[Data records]
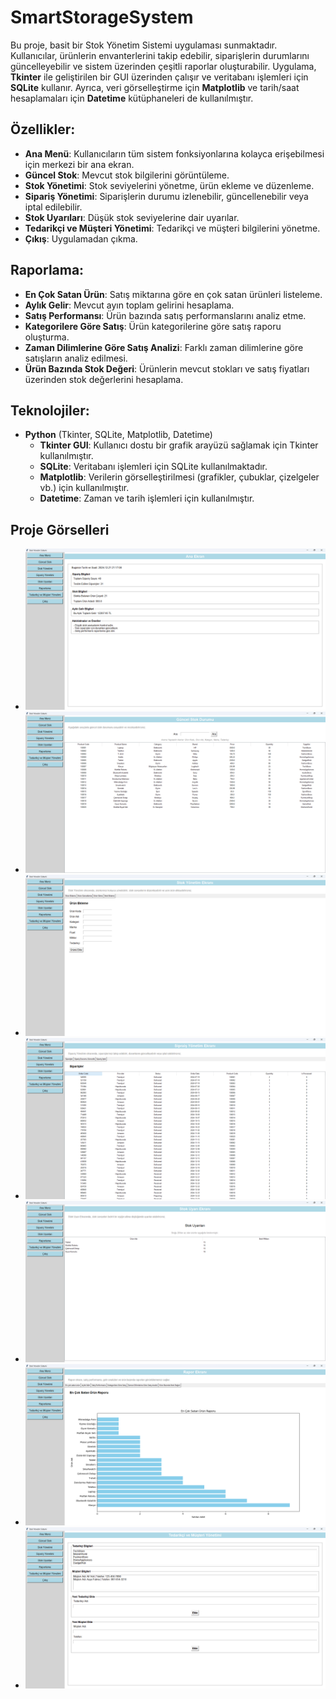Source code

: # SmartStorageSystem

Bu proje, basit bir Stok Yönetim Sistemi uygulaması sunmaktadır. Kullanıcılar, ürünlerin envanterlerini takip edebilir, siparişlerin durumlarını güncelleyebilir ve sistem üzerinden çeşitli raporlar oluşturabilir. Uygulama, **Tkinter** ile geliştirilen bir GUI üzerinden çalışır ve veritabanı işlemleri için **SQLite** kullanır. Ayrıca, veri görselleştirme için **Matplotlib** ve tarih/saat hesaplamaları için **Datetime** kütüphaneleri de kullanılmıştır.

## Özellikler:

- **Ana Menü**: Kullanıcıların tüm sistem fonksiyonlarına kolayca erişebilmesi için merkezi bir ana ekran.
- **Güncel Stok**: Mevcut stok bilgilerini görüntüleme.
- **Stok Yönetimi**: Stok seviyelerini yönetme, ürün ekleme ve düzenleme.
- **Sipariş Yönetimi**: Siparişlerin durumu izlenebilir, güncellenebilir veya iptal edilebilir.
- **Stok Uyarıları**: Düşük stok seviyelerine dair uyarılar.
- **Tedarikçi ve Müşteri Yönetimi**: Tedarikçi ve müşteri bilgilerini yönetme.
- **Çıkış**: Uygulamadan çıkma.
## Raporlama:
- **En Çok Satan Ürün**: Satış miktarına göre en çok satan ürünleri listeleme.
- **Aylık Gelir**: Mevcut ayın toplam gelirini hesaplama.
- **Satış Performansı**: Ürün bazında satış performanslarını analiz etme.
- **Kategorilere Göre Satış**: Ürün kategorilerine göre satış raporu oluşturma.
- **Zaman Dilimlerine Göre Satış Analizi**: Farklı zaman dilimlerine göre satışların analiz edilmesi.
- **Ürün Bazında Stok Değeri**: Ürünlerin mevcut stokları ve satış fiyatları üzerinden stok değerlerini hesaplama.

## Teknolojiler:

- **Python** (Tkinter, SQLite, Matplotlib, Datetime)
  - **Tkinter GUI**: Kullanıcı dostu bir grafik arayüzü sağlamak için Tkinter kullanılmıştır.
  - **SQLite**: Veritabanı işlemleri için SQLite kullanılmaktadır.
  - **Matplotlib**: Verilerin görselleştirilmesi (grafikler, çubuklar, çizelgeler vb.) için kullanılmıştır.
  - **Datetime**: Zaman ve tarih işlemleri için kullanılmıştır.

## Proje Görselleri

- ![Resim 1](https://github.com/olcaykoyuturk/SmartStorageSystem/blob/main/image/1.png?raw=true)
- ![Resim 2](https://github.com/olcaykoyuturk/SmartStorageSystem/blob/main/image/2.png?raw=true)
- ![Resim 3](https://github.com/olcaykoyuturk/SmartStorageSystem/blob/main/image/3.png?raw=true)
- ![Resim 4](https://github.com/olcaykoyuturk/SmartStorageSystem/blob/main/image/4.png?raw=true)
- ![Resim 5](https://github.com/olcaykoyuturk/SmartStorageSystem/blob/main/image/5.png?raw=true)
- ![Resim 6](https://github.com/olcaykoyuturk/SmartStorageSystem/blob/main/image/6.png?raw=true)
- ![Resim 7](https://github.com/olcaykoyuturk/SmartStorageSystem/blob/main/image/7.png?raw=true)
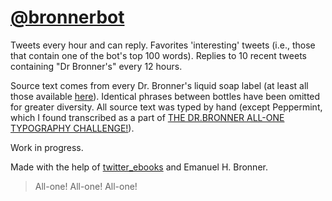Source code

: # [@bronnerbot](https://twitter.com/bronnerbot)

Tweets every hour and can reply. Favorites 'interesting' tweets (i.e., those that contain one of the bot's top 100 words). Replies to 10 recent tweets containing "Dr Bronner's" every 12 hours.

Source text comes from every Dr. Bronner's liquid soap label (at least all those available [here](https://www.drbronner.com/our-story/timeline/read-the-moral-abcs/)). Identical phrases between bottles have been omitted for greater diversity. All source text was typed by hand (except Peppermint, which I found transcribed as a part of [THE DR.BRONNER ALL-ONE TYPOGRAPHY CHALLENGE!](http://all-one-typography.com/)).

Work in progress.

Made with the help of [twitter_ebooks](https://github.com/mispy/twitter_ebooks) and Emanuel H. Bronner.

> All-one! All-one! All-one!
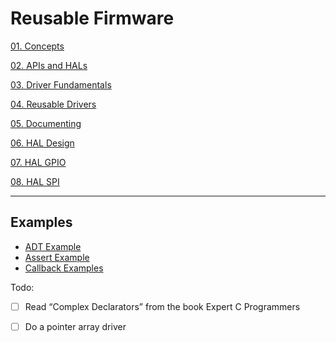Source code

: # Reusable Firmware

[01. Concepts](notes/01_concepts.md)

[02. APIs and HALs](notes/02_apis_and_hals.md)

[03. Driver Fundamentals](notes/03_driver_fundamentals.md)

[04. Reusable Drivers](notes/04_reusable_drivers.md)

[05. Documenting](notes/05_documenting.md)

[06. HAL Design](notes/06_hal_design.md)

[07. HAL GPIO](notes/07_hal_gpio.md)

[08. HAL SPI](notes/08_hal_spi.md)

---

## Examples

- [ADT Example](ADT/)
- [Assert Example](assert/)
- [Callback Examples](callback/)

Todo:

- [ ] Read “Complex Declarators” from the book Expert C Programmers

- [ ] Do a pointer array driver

Task brief:
Filter the entries above down to the lines that contain the word "Yönetimi".

Response to the task:
- **Stok Yönetimi**: Stok seviyelerini yönetme, ürün ekleme ve düzenleme.
- **Sipariş Yönetimi**: Siparişlerin durumu izlenebilir, güncellenebilir veya iptal edilebilir.
- **Tedarikçi ve Müşteri Yönetimi**: Tedarikçi ve müşteri bilgilerini yönetme.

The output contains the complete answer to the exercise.